Task instructions
Check each line of the listing, and copy it if it contains the word "typically".

Material provided
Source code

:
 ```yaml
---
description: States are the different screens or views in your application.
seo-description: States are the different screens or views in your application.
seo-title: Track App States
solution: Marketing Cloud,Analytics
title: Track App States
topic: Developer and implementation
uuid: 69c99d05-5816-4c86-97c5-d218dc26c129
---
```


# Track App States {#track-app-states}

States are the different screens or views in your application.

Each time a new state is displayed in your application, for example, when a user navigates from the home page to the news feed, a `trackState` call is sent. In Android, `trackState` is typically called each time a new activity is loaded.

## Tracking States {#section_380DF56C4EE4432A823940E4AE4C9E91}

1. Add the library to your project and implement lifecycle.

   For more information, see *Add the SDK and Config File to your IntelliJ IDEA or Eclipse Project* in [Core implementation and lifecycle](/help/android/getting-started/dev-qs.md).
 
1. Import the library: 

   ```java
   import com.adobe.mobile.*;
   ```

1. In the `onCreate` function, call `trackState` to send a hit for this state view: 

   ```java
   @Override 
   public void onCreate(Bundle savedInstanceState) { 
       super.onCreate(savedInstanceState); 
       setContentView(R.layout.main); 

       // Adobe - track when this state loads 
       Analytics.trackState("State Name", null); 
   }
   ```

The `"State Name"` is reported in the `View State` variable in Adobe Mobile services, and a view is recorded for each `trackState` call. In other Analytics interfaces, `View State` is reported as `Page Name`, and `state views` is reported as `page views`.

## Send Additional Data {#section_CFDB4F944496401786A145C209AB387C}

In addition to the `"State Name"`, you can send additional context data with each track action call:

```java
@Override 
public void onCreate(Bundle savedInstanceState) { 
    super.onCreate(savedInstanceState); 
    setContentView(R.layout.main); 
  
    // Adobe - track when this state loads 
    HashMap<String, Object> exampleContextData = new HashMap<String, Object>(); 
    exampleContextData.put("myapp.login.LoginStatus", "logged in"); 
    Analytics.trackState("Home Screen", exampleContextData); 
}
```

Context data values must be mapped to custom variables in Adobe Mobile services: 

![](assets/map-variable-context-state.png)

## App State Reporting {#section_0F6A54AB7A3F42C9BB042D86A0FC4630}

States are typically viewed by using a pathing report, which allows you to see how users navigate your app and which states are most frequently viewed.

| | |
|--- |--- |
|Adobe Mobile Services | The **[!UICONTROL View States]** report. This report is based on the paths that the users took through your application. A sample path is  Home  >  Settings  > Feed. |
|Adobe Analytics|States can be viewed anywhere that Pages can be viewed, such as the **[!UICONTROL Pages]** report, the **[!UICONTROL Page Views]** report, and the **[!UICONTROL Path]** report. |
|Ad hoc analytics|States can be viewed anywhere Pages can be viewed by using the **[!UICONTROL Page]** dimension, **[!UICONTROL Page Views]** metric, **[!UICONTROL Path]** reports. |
--
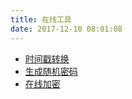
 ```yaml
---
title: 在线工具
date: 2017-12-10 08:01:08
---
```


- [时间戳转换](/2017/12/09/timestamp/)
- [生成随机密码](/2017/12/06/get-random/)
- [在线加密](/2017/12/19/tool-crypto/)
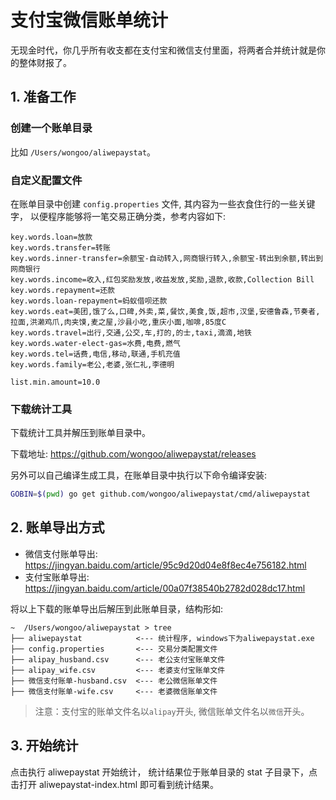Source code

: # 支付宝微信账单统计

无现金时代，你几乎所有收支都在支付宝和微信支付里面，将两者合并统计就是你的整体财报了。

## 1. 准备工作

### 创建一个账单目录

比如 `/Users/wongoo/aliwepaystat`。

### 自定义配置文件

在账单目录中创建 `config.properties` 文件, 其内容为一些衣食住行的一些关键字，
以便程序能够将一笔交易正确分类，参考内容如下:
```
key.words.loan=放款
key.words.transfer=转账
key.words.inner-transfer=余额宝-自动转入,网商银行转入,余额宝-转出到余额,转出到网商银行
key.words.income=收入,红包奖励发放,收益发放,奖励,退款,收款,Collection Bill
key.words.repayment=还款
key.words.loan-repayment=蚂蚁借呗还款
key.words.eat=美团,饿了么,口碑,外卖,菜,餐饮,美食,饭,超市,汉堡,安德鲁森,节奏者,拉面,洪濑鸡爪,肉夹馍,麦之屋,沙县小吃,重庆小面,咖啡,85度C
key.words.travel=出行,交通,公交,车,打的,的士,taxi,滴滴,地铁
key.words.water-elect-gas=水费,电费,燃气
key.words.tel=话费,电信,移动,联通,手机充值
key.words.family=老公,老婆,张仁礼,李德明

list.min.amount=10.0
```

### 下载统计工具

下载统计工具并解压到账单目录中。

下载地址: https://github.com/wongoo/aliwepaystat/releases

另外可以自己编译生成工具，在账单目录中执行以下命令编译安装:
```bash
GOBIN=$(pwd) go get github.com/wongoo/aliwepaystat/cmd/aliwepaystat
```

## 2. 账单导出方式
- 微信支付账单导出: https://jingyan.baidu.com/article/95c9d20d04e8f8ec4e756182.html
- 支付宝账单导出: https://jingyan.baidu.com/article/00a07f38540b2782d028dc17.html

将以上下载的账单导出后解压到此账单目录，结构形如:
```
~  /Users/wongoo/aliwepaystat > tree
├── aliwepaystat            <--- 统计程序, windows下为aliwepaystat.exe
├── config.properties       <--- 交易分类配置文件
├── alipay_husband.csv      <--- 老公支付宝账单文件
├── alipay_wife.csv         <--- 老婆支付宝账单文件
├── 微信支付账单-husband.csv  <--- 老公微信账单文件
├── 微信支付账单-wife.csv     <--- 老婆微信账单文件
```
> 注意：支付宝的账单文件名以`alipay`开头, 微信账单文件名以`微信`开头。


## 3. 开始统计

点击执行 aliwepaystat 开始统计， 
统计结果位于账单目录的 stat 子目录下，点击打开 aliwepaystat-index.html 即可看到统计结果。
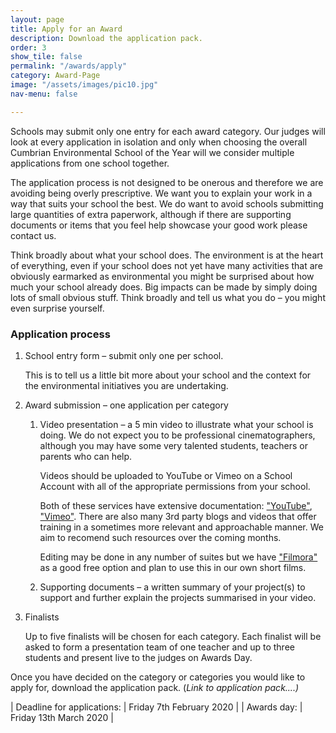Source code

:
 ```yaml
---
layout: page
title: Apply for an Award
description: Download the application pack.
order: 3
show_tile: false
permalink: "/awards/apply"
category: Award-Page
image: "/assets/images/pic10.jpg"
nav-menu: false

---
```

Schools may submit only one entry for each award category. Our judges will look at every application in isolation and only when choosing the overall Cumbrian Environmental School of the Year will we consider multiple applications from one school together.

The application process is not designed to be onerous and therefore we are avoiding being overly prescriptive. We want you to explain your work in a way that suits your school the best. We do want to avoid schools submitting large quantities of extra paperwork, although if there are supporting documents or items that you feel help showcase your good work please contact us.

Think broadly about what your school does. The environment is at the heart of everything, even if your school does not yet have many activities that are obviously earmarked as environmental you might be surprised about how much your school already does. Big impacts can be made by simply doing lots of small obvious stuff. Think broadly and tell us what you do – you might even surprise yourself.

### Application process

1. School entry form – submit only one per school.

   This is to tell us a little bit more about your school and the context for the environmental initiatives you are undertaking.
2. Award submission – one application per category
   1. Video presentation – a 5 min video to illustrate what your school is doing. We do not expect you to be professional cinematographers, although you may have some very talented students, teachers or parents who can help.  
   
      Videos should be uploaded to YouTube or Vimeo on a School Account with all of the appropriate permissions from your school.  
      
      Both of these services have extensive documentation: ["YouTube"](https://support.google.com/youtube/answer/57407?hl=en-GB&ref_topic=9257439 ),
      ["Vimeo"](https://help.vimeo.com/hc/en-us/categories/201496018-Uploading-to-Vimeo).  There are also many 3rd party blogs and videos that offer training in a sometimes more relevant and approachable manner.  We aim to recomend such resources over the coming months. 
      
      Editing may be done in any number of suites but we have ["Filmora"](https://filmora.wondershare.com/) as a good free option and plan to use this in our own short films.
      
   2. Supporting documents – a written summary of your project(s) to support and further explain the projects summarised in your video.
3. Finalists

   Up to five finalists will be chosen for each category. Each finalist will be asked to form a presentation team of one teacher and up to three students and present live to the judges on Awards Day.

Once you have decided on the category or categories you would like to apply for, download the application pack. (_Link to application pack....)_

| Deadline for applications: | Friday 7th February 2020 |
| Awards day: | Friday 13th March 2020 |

Response area
Each time a new state is displayed in your application, for example, when a user navigates from the home page to the news feed, a `trackState` call is sent. In Android, `trackState` is typically called each time a new activity is loaded.
States are typically viewed by using a pathing report, which allows you to see how users navigate your app and which states are most frequently viewed.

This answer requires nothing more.